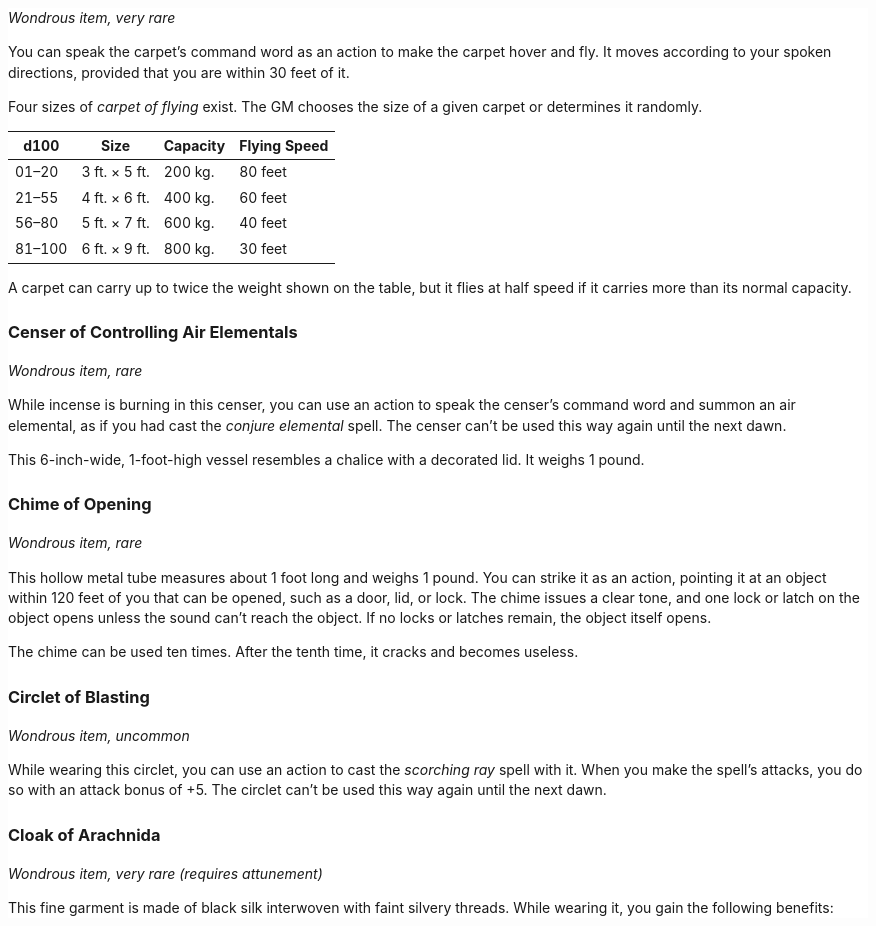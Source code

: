 _Wondrous item, very rare_

You can speak the carpet’s command word as an action to make the carpet hover and fly. It moves according to your spoken directions, provided that you are within 30 feet of it.

Four sizes of _carpet of flying_ exist. The GM chooses the size of a given carpet or determines it randomly.

| d100   | Size          | Capacity | Flying Speed |
|--------|---------------|----------|--------------|
| 01–20  | 3 ft. × 5 ft. | 200 kg.  | 80 feet      |
| 21–55  | 4 ft. × 6 ft. | 400 kg.  | 60 feet      |
| 56–80  | 5 ft. × 7 ft. | 600 kg.  | 40 feet      |
| 81–100 | 6 ft. × 9 ft. | 800 kg.  | 30 feet      |

A carpet can carry up to twice the weight shown on the table, but it flies at half speed if it carries more than its normal capacity.

### Censer of Controlling Air Elementals

_Wondrous item, rare_

While incense is burning in this censer, you can use an action to speak the censer’s command word and summon an air elemental, as if you had cast the _conjure elemental_ spell. The censer can’t be used this way again until the next dawn.

This 6-inch-wide, 1-foot-high vessel resembles a chalice with a decorated lid. It weighs 1 pound.

### Chime of Opening

_Wondrous item, rare_

This hollow metal tube measures about 1 foot long and weighs 1 pound. You can strike it as an action, pointing it at an object within 120 feet of you that can be opened, such as a door, lid, or lock. The chime issues a clear tone, and one lock or latch on the object opens unless the sound can’t reach the object. If no locks or latches remain, the object itself opens.

The chime can be used ten times. After the tenth time, it cracks and becomes useless.

### Circlet of Blasting

_Wondrous item, uncommon_

While wearing this circlet, you can use an action to cast the _scorching ray_ spell with it. When you make the spell’s attacks, you do so with an attack bonus of +5. The circlet can’t be used this way again until the next dawn.

### Cloak of Arachnida

_Wondrous item, very rare (requires attunement)_

This fine garment is made of black silk interwoven with faint silvery threads. While wearing it, you gain the following benefits:
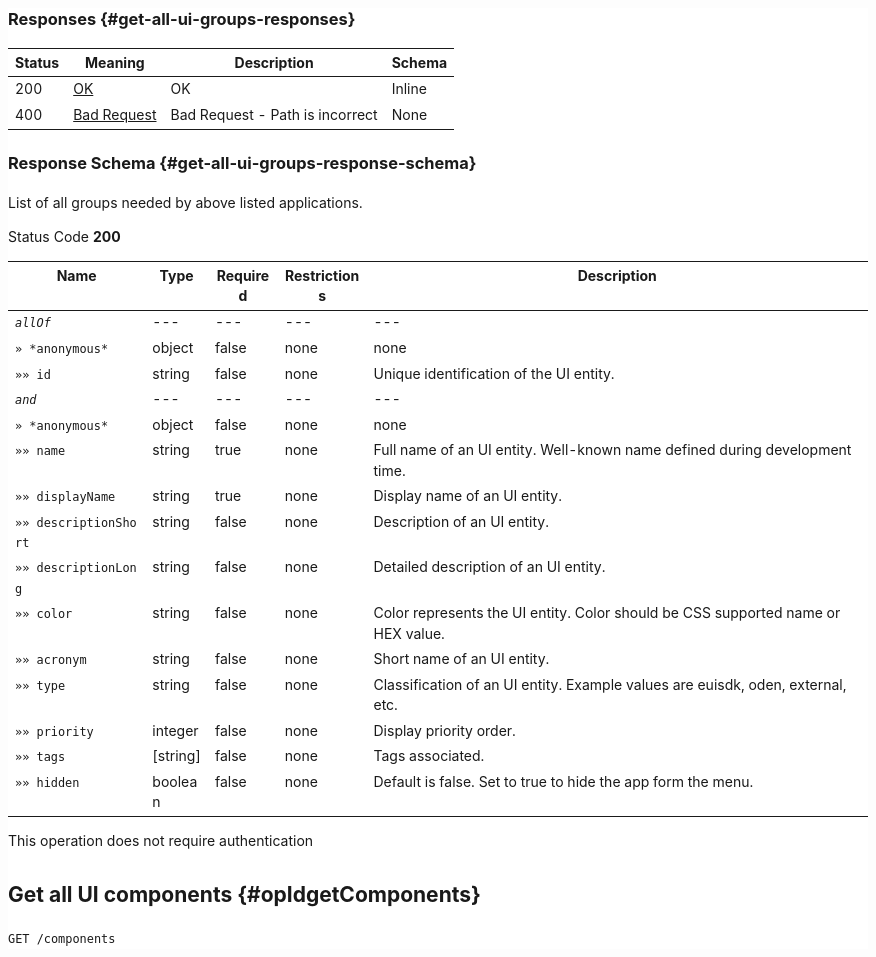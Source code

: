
 ```json
```

### Responses {#get-all-ui-groups-responses}

|Status|Meaning|Description|Schema|
|---|---|---|---|
|200|[OK](https://tools.ietf.org/html/rfc7231#section-6.3.1)|OK|Inline|
|400|[Bad Request](https://tools.ietf.org/html/rfc7231#section-6.5.1)|Bad Request - Path is incorrect|None|

### Response Schema {#get-all-ui-groups-response-schema}

List of all groups needed by above listed applications.

Status Code **200**

|Name|Type|Required|Restrictions|Description|
|---|---|---|---|---|
|*`allOf`*|---|---|---|---|
|`» *anonymous*`|object|false|none|none|
|`»» id`|string|false|none|Unique identification of the UI entity.|
|*`and`*|---|---|---|---|
|`» *anonymous*`|object|false|none|none|
|`»» name`|string|true|none|Full name of an UI entity. Well-known name defined during development time.|
|`»» displayName`|string|true|none|Display name of an UI entity.|
|`»» descriptionShort`|string|false|none|Description of an UI entity.|
|`»» descriptionLong`|string|false|none|Detailed description of an UI entity.|
|`»» color`|string|false|none|Color represents the UI entity. Color should be CSS supported name or HEX value.|
|`»» acronym`|string|false|none|Short name of an UI entity.|
|`»» type`|string|false|none|Classification of an UI entity. Example values are euisdk, oden, external, etc.|
|`»» priority`|integer|false|none|Display priority order.|
|`»» tags`|[string]|false|none|Tags associated.|
|`»» hidden`|boolean|false|none|Default is false. Set to true to hide the app form the menu.|

<aside class="success">
This operation does not require authentication
</aside>

## Get all UI components {#opIdgetComponents}

`GET /components`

■ **PROBLEM DESCRIPTION**
Copy every record above exactly as written, but leave out the pictures.

■ **SOLUTION TO THIS EXERCISE**
Source code

: _Wondrous item, very rare_

You can speak the carpet’s command word as an action to make the carpet hover and fly. It moves according to your spoken directions, provided that you are within 30 feet of it.

Four sizes of _carpet of flying_ exist. The GM chooses the size of a given carpet or determines it randomly.

| d100   | Size          | Capacity | Flying Speed |
|--------|---------------|----------|--------------|
| 01–20  | 3 ft. × 5 ft. | 200 kg.  | 80 feet      |
| 21–55  | 4 ft. × 6 ft. | 400 kg.  | 60 feet      |
| 56–80  | 5 ft. × 7 ft. | 600 kg.  | 40 feet      |
| 81–100 | 6 ft. × 9 ft. | 800 kg.  | 30 feet      |

A carpet can carry up to twice the weight shown on the table, but it flies at half speed if it carries more than its normal capacity.

### Censer of Controlling Air Elementals

_Wondrous item, rare_

While incense is burning in this censer, you can use an action to speak the censer’s command word and summon an air elemental, as if you had cast the _conjure elemental_ spell. The censer can’t be used this way again until the next dawn.

This 6-inch-wide, 1-foot-high vessel resembles a chalice with a decorated lid. It weighs 1 pound.

### Chime of Opening

_Wondrous item, rare_

This hollow metal tube measures about 1 foot long and weighs 1 pound. You can strike it as an action, pointing it at an object within 120 feet of you that can be opened, such as a door, lid, or lock. The chime issues a clear tone, and one lock or latch on the object opens unless the sound can’t reach the object. If no locks or latches remain, the object itself opens.

The chime can be used ten times. After the tenth time, it cracks and becomes useless.

### Circlet of Blasting

_Wondrous item, uncommon_

While wearing this circlet, you can use an action to cast the _scorching ray_ spell with it. When you make the spell’s attacks, you do so with an attack bonus of +5. The circlet can’t be used this way again until the next dawn.

### Cloak of Arachnida

_Wondrous item, very rare (requires attunement)_

This fine garment is made of black silk interwoven with faint silvery threads. While wearing it, you gain the following benefits:
Source code

:
 ```json
```

### Responses {#get-all-ui-groups-responses}

|Status|Meaning|Description|Schema|
|---|---|---|---|
|200|[OK](https://tools.ietf.org/html/rfc7231#section-6.3.1)|OK|Inline|
|400|[Bad Request](https://tools.ietf.org/html/rfc7231#section-6.5.1)|Bad Request - Path is incorrect|None|

### Response Schema {#get-all-ui-groups-response-schema}

List of all groups needed by above listed applications.

Status Code **200**

|Name|Type|Required|Restrictions|Description|
|---|---|---|---|---|
|*`allOf`*|---|---|---|---|
|`» *anonymous*`|object|false|none|none|
|`»» id`|string|false|none|Unique identification of the UI entity.|
|*`and`*|---|---|---|---|
|`» *anonymous*`|object|false|none|none|
|`»» name`|string|true|none|Full name of an UI entity. Well-known name defined during development time.|
|`»» displayName`|string|true|none|Display name of an UI entity.|
|`»» descriptionShort`|string|false|none|Description of an UI entity.|
|`»» descriptionLong`|string|false|none|Detailed description of an UI entity.|
|`»» color`|string|false|none|Color represents the UI entity. Color should be CSS supported name or HEX value.|
|`»» acronym`|string|false|none|Short name of an UI entity.|
|`»» type`|string|false|none|Classification of an UI entity. Example values are euisdk, oden, external, etc.|
|`»» priority`|integer|false|none|Display priority order.|
|`»» tags`|[string]|false|none|Tags associated.|
|`»» hidden`|boolean|false|none|Default is false. Set to true to hide the app form the menu.|

<aside class="success">
This operation does not require authentication
</aside>

## Get all UI components {#opIdgetComponents}

`GET /components`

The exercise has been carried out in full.